Wedding Woes

You'd not be out of line sending the text.

Dear Prudence,

After a split from my mother (she initiated) about a year ago, my dad has very recently started seeing someone new—a man! He told me over FaceTime, and specified over his call that he chose to tell me before my siblings and mother. He says that he’s happier than he’s been in 15 years, and I’m thrilled for him. But in the time after that conversation, I’ve been washed with a really deep grief I wasn’t expecting. When I came out as a teenager, about 10 years ago, my parents didn’t throw me out or disown me, but definitely weren’t pleased. I was grounded, and some mean things were said by both my parents—of particular note, my dad told me he would have to spend some time “mourning my future,” and then told me the story of a friend of his who had been murdered in a gay bashing as a young man.

Well, my future turned out just fine. I have an incredible partner of nearly seven years, I’m in a prestigious PhD program, and I’ve worked through these comments in therapy a couple times. But this conversation threw me, and the wounds feel raw again.
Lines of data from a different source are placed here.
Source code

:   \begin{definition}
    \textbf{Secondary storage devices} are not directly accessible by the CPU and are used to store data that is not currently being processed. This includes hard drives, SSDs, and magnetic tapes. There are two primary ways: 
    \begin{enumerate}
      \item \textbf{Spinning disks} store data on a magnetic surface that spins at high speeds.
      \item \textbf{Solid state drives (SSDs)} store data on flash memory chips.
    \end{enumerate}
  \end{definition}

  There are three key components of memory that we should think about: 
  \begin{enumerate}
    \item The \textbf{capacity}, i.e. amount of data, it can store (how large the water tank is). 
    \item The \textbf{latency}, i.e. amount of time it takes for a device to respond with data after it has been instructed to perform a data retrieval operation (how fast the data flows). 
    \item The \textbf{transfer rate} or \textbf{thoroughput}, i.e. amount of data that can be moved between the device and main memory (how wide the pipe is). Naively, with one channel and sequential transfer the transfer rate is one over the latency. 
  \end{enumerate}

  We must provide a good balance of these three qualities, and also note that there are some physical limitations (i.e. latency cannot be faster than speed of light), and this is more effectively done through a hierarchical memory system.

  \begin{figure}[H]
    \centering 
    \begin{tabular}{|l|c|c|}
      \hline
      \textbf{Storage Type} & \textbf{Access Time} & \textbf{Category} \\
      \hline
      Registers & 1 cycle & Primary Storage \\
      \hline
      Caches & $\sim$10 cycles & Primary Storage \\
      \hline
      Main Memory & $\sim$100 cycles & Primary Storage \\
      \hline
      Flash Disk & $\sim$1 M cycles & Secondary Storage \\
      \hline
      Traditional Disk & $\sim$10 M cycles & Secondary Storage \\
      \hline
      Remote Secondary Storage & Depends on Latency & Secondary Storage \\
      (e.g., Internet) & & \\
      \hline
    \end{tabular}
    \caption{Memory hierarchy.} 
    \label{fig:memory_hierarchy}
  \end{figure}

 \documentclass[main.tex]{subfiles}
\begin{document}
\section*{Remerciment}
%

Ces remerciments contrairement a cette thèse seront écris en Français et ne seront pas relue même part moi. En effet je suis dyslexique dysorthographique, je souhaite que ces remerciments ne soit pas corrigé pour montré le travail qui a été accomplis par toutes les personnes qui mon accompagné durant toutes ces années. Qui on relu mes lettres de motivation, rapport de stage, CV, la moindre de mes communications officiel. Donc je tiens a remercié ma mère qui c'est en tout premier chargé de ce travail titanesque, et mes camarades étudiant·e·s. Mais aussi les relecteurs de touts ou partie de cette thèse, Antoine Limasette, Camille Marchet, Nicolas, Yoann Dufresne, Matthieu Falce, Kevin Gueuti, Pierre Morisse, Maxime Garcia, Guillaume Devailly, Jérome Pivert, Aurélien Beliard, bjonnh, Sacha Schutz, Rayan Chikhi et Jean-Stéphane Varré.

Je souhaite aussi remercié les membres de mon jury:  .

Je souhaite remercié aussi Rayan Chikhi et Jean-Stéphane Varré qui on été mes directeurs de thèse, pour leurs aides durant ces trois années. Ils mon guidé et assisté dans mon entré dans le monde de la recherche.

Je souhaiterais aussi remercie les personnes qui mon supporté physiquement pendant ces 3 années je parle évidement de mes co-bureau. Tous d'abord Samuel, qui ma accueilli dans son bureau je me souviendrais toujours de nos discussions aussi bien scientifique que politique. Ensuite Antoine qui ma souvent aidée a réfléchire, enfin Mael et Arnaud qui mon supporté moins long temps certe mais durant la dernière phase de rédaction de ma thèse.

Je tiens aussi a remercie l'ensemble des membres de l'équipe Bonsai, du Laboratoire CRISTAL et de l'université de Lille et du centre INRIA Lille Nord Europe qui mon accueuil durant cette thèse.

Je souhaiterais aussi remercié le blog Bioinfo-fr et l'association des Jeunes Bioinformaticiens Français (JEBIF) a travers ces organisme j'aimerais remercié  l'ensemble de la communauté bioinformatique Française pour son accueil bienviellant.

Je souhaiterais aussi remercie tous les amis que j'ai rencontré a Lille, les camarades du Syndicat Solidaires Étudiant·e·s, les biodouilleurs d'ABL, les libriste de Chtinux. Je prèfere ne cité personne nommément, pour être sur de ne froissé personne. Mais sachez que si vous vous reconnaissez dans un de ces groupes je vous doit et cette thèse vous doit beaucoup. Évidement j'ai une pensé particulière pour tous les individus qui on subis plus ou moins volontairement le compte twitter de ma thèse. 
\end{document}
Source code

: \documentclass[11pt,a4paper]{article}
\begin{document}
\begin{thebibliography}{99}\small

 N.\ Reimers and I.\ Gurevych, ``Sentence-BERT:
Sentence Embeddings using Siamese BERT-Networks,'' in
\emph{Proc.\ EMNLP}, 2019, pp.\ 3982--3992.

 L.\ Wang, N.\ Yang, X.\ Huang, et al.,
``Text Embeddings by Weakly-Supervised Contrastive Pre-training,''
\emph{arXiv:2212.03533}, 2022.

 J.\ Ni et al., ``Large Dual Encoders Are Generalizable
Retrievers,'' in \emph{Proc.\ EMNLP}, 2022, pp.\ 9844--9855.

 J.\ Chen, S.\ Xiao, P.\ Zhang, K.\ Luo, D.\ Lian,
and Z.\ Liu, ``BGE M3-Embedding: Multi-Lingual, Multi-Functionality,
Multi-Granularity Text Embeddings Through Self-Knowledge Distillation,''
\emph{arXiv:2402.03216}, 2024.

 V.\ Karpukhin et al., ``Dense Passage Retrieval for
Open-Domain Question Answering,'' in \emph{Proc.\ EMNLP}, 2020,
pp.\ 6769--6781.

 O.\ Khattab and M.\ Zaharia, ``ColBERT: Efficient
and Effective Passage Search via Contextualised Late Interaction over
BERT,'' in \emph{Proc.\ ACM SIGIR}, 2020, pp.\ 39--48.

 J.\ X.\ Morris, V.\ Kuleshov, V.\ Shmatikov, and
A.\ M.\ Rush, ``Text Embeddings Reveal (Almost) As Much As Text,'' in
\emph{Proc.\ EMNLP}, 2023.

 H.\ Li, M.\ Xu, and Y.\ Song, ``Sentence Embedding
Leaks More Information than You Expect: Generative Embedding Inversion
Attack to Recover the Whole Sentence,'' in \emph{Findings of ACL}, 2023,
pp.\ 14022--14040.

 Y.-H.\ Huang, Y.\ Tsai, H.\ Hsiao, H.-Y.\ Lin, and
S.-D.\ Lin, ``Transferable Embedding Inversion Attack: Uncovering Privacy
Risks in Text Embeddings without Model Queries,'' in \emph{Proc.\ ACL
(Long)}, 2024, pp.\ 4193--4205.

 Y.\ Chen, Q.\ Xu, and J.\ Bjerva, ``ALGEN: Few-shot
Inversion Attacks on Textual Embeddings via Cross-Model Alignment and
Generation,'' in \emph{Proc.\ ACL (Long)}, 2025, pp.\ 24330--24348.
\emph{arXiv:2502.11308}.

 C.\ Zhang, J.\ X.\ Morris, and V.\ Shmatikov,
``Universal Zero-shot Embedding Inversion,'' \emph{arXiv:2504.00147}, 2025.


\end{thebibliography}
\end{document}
Even if he didn’t realize his own queerness at the time, it stings that he would say such horrible things and then turn around and start a queer relationship himself. I have a text drafted reaffirming my love and support for him, but letting him know that I never forgot that reaction, and that I’m hurting because of it. I can’t decide whether to send it, or if that would be unnecessarily hurtful to him. Am I overreacting here, and should I just process this in private with my therapist? I have never said anything to either of my parents about their reaction to my coming out.

—Thought I’d Gotten Over This

Re: You'd not be out of line sending the text.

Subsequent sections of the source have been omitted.